-- Supplied records follows --
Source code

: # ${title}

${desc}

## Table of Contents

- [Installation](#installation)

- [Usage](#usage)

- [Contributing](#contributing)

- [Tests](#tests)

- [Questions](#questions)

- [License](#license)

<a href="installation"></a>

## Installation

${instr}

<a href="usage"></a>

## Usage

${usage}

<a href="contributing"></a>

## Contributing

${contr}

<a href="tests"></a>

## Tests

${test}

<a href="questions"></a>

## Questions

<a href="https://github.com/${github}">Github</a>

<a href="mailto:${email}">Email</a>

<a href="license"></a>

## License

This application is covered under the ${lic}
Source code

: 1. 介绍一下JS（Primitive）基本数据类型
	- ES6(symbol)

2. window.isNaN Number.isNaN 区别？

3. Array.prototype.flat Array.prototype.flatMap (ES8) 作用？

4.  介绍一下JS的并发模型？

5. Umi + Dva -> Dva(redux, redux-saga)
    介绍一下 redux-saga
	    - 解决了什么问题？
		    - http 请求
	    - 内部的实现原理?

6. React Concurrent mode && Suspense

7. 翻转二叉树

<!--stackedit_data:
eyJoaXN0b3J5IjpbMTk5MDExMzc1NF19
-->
-- Supplied records concluded --
■ **What needs to be done**:
Exactly as they appear, restate all of the entries.

■ **Exercise output**:
Source code

: # ${title}

${desc}

## Table of Contents

- [Installation](#installation)

- [Usage](#usage)

- [Contributing](#contributing)

- [Tests](#tests)

- [Questions](#questions)

- [License](#license)

<a href="installation"></a>

## Installation

${instr}

<a href="usage"></a>

## Usage

${usage}

<a href="contributing"></a>

## Contributing

${contr}

<a href="tests"></a>

## Tests

${test}

<a href="questions"></a>

## Questions

<a href="https://github.com/${github}">Github</a>

<a href="mailto:${email}">Email</a>

<a href="license"></a>

## License

This application is covered under the ${lic}
Source code

: 1. 介绍一下JS（Primitive）基本数据类型
	- ES6(symbol)

2. window.isNaN Number.isNaN 区别？

3. Array.prototype.flat Array.prototype.flatMap (ES8) 作用？

4.  介绍一下JS的并发模型？

5. Umi + Dva -> Dva(redux, redux-saga)
    介绍一下 redux-saga
	    - 解决了什么问题？
		    - http 请求
	    - 内部的实现原理?

6. React Concurrent mode && Suspense

7. 翻转二叉树

<!--stackedit_data:
eyJoaXN0b3J5IjpbMTk5MDExMzc1NF19
-->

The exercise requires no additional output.